The number of ordered pairs $(\alpha, \beta)$ , where $\alpha, \beta \in (-\pi, \pi)$ satisfying $\cos(\alpha - \beta)=1$... 
The number of ordered pairs $(\alpha, \beta)$ , where $\alpha, \beta \in (-\pi, \pi)$ satisfying $\cos(\alpha - \beta)=1 $ and $\cos(\alpha + \beta) = \frac{1}{e}$ is...

What I have tried:
$$\cos(\alpha - \beta)=1 \implies \alpha - \beta = 0$$
$$\cos(\alpha + \beta) = \frac{1}{e} \implies \cos^{-1} \frac{1}{e}$$
From here onwards I do not know what else to do. Please Help.
 A: Hint The condition $\cos \theta = 1$ holds iff $\theta \in 2 \pi \Bbb Z$. So, since the open interval $(-\pi, \pi)$ has length $2 \pi$, we have $\alpha = \beta$. The remaining condition thus simplifies to $\cos 2 \alpha = \frac{1}{e}$.

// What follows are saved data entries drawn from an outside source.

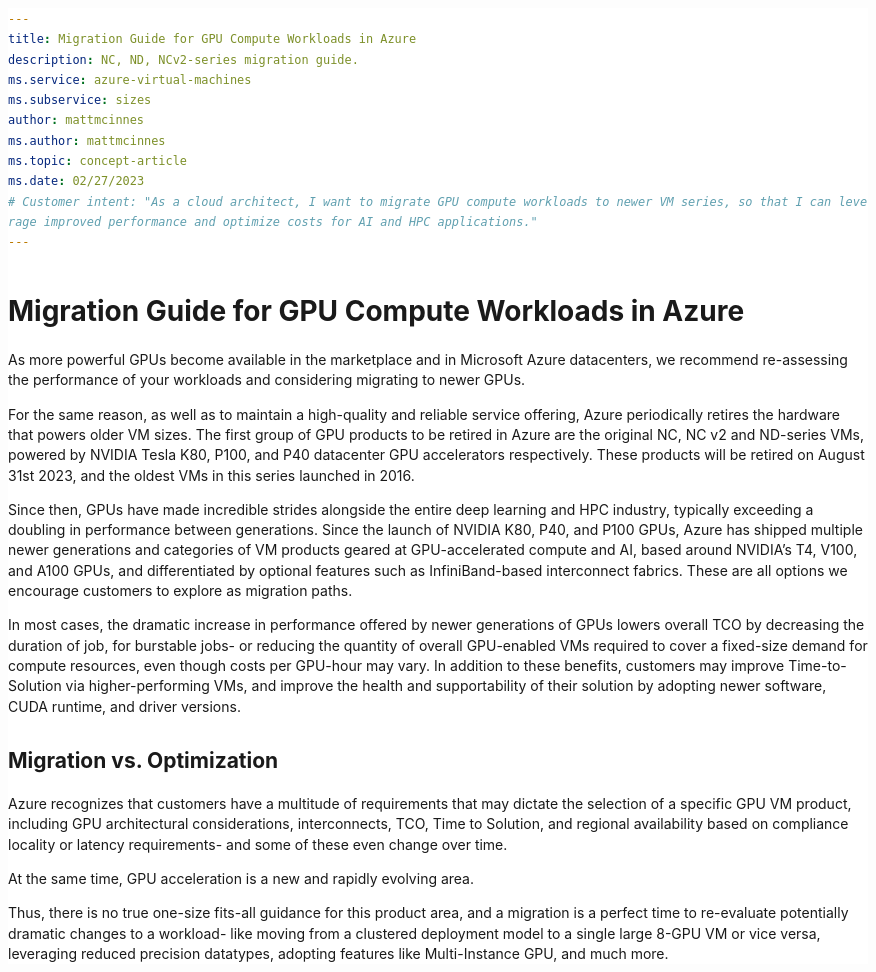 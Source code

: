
 ```yaml
---
title: Migration Guide for GPU Compute Workloads in Azure
description: NC, ND, NCv2-series migration guide.
ms.service: azure-virtual-machines
ms.subservice: sizes
author: mattmcinnes
ms.author: mattmcinnes
ms.topic: concept-article
ms.date: 02/27/2023
# Customer intent: "As a cloud architect, I want to migrate GPU compute workloads to newer VM series, so that I can leverage improved performance and optimize costs for AI and HPC applications."
---
```

 
# Migration Guide for GPU Compute Workloads in Azure

As more powerful GPUs become available in the marketplace and in Microsoft Azure datacenters, we recommend re-assessing the performance of your workloads and considering migrating to newer GPUs.

For the same reason, as well as to maintain a high-quality and reliable service offering, Azure periodically retires the hardware that powers older VM sizes. The first group of GPU products to be retired in Azure are the original NC, NC v2 and ND-series VMs, powered by NVIDIA Tesla K80, P100, and P40 datacenter GPU accelerators respectively. These products will be retired on August 31st 2023, and the oldest VMs in this series launched in 2016.

Since then, GPUs have made incredible strides alongside the entire deep learning and HPC industry, typically exceeding a doubling in performance between generations. Since the launch of NVIDIA K80, P40, and P100 GPUs, Azure has shipped multiple newer generations and categories of VM products geared at GPU-accelerated compute and AI, based around NVIDIA’s T4, V100, and A100 GPUs, and differentiated by optional features such as InfiniBand-based interconnect fabrics. These are all options we encourage customers to explore as migration paths.

In most cases, the dramatic increase in performance offered by newer generations of GPUs lowers overall TCO by decreasing the duration of job, for burstable jobs- or reducing the quantity of overall GPU-enabled VMs required to cover a fixed-size demand for compute resources, even though costs per GPU-hour may vary. In addition to these benefits, customers may improve Time-to-Solution via higher-performing VMs, and improve the health and supportability of their solution by adopting newer software, CUDA runtime, and driver versions.

## Migration vs. Optimization

Azure recognizes that customers have a multitude of requirements that may dictate the selection of a specific GPU VM product, including GPU architectural considerations, interconnects, TCO, Time to Solution, and regional availability based on compliance locality or latency requirements- and some of these even change over time.

At the same time, GPU acceleration is a new and rapidly evolving area.

Thus, there is no true one-size fits-all guidance for this product area, and a migration is a perfect time to re-evaluate potentially dramatic changes to a workload- like moving from a clustered deployment model to a single large 8-GPU VM or vice versa, leveraging reduced precision datatypes, adopting features like Multi-Instance GPU, and much more.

Now, use the fact that $\cos \tau$ achieves each value in $(-1, 1)$ exactly twice per period in $\tau$.
A: We have $\alpha=\beta$ so $\cos2\alpha=\frac1e$. Since $0<\frac1e<1$, there are four possible values of $2\alpha=\cos^{-1}\frac1e$ (since $2\alpha\in(-2\pi,2\pi)$), and the same number of solutions $(\alpha,\beta)$.
A: Given that $$\cos(\alpha-\beta)=1$$
$$\cos(\alpha-\beta)=\cos0$$
$$\alpha-\beta=0$$
$$\alpha=\beta$$
Now, we have $\cos(\alpha+\beta)=\dfrac1e$
Note that we have $\alpha=\beta$, so
$$cos(\alpha+\alpha)=\dfrac1e$$
$$\cos2\alpha=\dfrac1e$$
Since, the angle is between $[\pi,\pi]$
$$-\pi\le\alpha\le\pi$$
$$-2\pi\le2\alpha\le2\pi$$
So, we have angles from $-2\pi$ to $0$ and from $0$ to $2\pi$.
So, the value of $\cos$ is positive and is in the quadrants $I,IV$.
So, there are $4$ pairs of $(\alpha,\beta)$ in total.